*TO DO*
Repeat every record below, word for word.

BEGIN RECORDS SHOWN

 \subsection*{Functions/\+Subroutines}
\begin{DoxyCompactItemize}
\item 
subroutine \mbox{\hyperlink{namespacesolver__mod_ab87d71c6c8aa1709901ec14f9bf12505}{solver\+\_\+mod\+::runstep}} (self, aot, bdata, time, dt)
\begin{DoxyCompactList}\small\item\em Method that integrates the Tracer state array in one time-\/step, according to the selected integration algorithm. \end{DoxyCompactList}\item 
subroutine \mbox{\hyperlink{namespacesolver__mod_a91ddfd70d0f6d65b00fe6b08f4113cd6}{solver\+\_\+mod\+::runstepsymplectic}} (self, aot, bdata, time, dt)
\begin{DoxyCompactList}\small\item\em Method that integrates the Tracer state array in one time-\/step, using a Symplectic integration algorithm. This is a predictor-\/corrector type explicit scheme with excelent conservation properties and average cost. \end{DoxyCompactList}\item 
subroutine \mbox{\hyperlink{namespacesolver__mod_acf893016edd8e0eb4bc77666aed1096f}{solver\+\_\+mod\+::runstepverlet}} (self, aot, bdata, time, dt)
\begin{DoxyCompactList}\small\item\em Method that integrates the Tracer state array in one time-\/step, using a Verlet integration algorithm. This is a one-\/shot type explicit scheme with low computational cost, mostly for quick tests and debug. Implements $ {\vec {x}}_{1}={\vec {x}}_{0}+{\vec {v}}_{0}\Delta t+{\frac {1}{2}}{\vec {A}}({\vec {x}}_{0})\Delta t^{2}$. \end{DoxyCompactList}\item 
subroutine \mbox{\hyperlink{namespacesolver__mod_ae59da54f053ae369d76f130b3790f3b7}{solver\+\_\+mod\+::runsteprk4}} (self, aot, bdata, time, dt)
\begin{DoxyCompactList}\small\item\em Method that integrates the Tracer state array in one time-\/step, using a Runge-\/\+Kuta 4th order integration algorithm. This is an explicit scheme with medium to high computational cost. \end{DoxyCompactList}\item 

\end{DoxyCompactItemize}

END RECORDS SHOWN

*TASK ANSWER*
 \subsection*{Functions/\+Subroutines}
\begin{DoxyCompactItemize}
\item 
subroutine \mbox{\hyperlink{namespacesolver__mod_ab87d71c6c8aa1709901ec14f9bf12505}{solver\+\_\+mod\+::runstep}} (self, aot, bdata, time, dt)
\begin{DoxyCompactList}\small\item\em Method that integrates the Tracer state array in one time-\/step, according to the selected integration algorithm. \end{DoxyCompactList}\item 
subroutine \mbox{\hyperlink{namespacesolver__mod_a91ddfd70d0f6d65b00fe6b08f4113cd6}{solver\+\_\+mod\+::runstepsymplectic}} (self, aot, bdata, time, dt)
\begin{DoxyCompactList}\small\item\em Method that integrates the Tracer state array in one time-\/step, using a Symplectic integration algorithm. This is a predictor-\/corrector type explicit scheme with excelent conservation properties and average cost. \end{DoxyCompactList}\item 
subroutine \mbox{\hyperlink{namespacesolver__mod_acf893016edd8e0eb4bc77666aed1096f}{solver\+\_\+mod\+::runstepverlet}} (self, aot, bdata, time, dt)
\begin{DoxyCompactList}\small\item\em Method that integrates the Tracer state array in one time-\/step, using a Verlet integration algorithm. This is a one-\/shot type explicit scheme with low computational cost, mostly for quick tests and debug. Implements $ {\vec {x}}_{1}={\vec {x}}_{0}+{\vec {v}}_{0}\Delta t+{\frac {1}{2}}{\vec {A}}({\vec {x}}_{0})\Delta t^{2}$. \end{DoxyCompactList}\item 
subroutine \mbox{\hyperlink{namespacesolver__mod_ae59da54f053ae369d76f130b3790f3b7}{solver\+\_\+mod\+::runsteprk4}} (self, aot, bdata, time, dt)
\begin{DoxyCompactList}\small\item\em Method that integrates the Tracer state array in one time-\/step, using a Runge-\/\+Kuta 4th order integration algorithm. This is an explicit scheme with medium to high computational cost. \end{DoxyCompactList}\item 

\end{DoxyCompactItemize}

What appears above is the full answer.